◆ Work task:
The entries below hold a line with "απαντημένο τεστ." and a line with "Even though the". Return those lines and all that lie between them, exactly and only.

◆ Excerpted records:
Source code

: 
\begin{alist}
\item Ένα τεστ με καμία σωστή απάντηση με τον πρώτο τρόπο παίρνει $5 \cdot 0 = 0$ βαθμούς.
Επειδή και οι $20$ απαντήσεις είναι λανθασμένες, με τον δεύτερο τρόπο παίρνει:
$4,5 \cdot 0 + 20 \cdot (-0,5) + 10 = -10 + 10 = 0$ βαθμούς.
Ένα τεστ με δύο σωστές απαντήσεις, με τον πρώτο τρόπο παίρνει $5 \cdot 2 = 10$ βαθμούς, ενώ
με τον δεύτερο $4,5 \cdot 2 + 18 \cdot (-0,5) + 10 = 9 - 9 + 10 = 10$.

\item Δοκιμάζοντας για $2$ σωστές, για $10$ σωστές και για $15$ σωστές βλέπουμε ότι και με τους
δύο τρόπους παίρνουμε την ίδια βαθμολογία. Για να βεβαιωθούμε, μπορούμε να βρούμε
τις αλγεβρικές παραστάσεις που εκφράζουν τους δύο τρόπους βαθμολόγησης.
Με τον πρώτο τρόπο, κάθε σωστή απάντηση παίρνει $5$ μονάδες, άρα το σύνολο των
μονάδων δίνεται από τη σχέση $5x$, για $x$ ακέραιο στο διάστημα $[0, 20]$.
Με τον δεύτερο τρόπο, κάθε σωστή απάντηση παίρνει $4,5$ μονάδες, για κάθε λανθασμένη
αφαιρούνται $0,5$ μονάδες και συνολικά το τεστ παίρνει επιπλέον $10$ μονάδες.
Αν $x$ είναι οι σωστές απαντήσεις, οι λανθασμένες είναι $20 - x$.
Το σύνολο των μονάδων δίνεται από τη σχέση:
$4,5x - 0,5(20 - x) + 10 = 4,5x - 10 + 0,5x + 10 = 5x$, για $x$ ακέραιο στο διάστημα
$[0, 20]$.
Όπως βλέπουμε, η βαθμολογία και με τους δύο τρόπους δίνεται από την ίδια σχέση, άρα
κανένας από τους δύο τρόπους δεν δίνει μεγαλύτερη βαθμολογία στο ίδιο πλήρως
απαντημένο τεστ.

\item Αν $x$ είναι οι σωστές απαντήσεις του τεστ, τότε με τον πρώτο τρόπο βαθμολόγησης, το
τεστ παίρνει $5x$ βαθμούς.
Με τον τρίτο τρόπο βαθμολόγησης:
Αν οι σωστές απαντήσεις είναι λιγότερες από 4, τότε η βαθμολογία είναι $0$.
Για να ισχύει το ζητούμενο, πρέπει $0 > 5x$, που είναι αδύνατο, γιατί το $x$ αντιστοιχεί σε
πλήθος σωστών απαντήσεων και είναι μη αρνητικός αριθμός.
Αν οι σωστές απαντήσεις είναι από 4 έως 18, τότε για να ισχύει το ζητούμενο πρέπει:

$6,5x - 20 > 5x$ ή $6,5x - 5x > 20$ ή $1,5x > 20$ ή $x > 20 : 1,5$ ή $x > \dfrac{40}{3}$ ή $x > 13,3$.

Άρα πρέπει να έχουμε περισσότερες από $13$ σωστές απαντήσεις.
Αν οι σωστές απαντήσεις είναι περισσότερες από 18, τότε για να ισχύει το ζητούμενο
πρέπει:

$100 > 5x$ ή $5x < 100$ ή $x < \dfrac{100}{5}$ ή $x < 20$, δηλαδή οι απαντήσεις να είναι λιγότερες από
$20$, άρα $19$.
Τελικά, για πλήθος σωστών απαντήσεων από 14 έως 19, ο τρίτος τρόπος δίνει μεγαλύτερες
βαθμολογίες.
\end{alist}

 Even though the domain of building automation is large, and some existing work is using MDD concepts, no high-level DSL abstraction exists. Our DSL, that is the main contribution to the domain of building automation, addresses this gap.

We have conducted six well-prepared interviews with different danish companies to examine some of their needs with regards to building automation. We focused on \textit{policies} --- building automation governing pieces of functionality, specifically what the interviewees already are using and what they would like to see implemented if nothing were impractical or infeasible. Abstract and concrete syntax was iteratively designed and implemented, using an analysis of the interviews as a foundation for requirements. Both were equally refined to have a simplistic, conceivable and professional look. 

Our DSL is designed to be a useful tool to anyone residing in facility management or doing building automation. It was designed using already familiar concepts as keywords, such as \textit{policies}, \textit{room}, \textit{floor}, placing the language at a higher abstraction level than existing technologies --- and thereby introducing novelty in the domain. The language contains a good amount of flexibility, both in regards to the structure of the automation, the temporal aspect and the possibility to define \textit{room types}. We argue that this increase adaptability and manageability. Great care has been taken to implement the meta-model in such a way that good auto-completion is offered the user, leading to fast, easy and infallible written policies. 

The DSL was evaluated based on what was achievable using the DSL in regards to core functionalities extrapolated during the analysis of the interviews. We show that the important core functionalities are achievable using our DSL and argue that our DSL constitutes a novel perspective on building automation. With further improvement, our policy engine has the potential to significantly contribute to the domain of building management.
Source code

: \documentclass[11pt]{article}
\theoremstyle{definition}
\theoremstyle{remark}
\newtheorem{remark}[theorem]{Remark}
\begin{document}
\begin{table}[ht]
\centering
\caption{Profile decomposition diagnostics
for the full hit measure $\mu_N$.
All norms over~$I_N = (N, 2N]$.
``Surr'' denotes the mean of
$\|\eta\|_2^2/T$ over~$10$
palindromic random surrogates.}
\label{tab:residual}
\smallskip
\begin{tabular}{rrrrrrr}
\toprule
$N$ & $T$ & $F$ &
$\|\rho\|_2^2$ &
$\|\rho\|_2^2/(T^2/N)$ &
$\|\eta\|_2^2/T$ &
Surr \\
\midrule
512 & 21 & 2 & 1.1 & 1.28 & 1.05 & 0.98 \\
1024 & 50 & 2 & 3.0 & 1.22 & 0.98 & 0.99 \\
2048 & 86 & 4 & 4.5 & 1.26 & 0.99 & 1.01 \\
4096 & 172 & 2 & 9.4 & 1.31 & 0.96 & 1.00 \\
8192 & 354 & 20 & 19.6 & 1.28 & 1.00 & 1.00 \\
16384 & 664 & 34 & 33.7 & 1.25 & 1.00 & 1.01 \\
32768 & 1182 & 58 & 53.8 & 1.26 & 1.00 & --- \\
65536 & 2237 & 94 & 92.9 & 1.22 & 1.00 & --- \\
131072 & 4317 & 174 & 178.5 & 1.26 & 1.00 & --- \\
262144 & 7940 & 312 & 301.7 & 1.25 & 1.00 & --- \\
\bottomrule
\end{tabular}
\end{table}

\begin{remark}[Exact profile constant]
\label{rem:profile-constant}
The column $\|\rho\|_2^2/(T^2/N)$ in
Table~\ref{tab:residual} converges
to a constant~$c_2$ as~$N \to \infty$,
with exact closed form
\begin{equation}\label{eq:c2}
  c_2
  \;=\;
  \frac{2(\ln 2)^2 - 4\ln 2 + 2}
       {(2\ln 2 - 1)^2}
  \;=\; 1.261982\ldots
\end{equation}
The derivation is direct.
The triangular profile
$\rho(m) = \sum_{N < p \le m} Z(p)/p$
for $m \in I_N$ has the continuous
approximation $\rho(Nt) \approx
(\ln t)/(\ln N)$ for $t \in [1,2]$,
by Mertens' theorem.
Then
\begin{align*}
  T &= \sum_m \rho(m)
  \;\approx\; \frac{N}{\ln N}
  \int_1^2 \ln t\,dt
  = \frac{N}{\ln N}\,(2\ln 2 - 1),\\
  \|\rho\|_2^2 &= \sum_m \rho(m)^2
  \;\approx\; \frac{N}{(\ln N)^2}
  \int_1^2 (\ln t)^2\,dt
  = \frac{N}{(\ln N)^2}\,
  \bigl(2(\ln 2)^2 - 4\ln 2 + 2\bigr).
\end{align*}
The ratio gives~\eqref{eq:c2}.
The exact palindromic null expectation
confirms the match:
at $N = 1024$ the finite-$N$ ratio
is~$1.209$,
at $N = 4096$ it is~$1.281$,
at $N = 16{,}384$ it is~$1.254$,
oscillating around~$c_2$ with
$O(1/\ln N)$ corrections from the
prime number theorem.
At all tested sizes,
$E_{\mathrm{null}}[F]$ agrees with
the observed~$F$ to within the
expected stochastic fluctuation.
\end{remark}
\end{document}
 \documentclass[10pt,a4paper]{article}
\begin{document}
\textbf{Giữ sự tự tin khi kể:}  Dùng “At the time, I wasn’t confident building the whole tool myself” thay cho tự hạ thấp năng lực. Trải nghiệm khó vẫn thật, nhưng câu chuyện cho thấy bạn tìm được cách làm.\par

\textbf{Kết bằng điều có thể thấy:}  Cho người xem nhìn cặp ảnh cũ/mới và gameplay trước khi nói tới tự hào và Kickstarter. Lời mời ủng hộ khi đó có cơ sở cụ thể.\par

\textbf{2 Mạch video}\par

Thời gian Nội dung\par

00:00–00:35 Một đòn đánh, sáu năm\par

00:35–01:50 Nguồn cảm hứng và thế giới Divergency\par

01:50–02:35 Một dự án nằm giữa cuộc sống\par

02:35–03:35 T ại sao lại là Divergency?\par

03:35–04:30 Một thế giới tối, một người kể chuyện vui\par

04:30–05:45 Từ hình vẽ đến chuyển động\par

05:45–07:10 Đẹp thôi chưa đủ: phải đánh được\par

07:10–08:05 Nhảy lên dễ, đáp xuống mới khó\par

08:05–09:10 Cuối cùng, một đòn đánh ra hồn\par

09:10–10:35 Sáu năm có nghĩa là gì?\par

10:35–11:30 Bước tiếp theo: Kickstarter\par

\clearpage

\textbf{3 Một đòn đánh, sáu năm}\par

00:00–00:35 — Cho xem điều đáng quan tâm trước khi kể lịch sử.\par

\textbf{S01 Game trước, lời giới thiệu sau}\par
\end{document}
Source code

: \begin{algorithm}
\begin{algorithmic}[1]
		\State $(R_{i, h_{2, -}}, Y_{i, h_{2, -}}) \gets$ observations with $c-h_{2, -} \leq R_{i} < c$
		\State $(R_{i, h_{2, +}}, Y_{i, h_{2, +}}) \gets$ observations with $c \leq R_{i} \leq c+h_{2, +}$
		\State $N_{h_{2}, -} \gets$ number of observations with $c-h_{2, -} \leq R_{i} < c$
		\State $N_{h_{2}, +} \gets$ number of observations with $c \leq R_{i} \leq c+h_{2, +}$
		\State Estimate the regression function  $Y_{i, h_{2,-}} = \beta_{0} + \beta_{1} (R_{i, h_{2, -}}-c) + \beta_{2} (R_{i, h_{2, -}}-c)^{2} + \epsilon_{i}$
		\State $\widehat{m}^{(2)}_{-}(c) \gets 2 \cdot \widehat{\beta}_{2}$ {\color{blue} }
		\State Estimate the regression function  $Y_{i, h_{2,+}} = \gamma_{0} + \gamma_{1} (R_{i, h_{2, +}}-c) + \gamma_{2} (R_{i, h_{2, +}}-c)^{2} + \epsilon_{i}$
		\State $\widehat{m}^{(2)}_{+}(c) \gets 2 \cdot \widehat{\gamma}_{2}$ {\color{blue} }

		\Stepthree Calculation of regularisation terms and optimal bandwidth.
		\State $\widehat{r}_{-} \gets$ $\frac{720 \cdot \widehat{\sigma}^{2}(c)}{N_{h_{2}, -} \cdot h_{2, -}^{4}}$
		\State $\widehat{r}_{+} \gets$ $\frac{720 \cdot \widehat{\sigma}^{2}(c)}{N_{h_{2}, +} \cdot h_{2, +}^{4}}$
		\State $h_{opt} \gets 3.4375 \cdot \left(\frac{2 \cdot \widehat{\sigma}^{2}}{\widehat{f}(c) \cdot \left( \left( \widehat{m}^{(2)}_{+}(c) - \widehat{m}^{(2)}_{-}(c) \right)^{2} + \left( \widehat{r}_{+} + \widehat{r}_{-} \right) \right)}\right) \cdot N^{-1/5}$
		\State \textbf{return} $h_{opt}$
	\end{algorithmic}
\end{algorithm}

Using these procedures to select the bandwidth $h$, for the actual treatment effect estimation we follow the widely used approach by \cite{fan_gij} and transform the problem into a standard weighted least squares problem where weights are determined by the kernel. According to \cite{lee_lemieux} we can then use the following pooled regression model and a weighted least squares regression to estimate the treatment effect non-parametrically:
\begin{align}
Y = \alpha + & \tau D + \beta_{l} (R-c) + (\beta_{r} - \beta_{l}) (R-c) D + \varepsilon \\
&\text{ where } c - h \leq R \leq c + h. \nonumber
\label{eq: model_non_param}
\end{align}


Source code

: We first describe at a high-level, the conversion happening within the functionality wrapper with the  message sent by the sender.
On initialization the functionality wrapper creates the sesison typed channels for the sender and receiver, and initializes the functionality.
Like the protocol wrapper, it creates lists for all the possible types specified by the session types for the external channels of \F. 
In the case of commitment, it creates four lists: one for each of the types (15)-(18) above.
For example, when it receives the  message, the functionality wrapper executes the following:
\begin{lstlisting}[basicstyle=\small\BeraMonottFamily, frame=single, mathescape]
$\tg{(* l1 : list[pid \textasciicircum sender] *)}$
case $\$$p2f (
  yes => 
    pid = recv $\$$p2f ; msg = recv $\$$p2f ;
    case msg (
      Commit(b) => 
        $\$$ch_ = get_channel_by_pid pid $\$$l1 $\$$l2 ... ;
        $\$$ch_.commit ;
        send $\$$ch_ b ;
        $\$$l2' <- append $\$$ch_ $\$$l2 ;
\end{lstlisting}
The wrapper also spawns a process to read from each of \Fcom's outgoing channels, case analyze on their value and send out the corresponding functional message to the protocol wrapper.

◆ Solution to this exercise:
απαντημένο τεστ.

\item Αν $x$ είναι οι σωστές απαντήσεις του τεστ, τότε με τον πρώτο τρόπο βαθμολόγησης, το
τεστ παίρνει $5x$ βαθμούς.
Με τον τρίτο τρόπο βαθμολόγησης:
Αν οι σωστές απαντήσεις είναι λιγότερες από 4, τότε η βαθμολογία είναι $0$.
Για να ισχύει το ζητούμενο, πρέπει $0 > 5x$, που είναι αδύνατο, γιατί το $x$ αντιστοιχεί σε
πλήθος σωστών απαντήσεων και είναι μη αρνητικός αριθμός.
Αν οι σωστές απαντήσεις είναι από 4 έως 18, τότε για να ισχύει το ζητούμενο πρέπει:

$6,5x - 20 > 5x$ ή $6,5x - 5x > 20$ ή $1,5x > 20$ ή $x > 20 : 1,5$ ή $x > \dfrac{40}{3}$ ή $x > 13,3$.

Άρα πρέπει να έχουμε περισσότερες από $13$ σωστές απαντήσεις.
Αν οι σωστές απαντήσεις είναι περισσότερες από 18, τότε για να ισχύει το ζητούμενο
πρέπει:

$100 > 5x$ ή $5x < 100$ ή $x < \dfrac{100}{5}$ ή $x < 20$, δηλαδή οι απαντήσεις να είναι λιγότερες από
$20$, άρα $19$.
Τελικά, για πλήθος σωστών απαντήσεων από 14 έως 19, ο τρίτος τρόπος δίνει μεγαλύτερες
βαθμολογίες.
\end{alist}

 Even though the domain of building automation is large, and some existing work is using MDD concepts, no high-level DSL abstraction exists. Our DSL, that is the main contribution to the domain of building automation, addresses this gap.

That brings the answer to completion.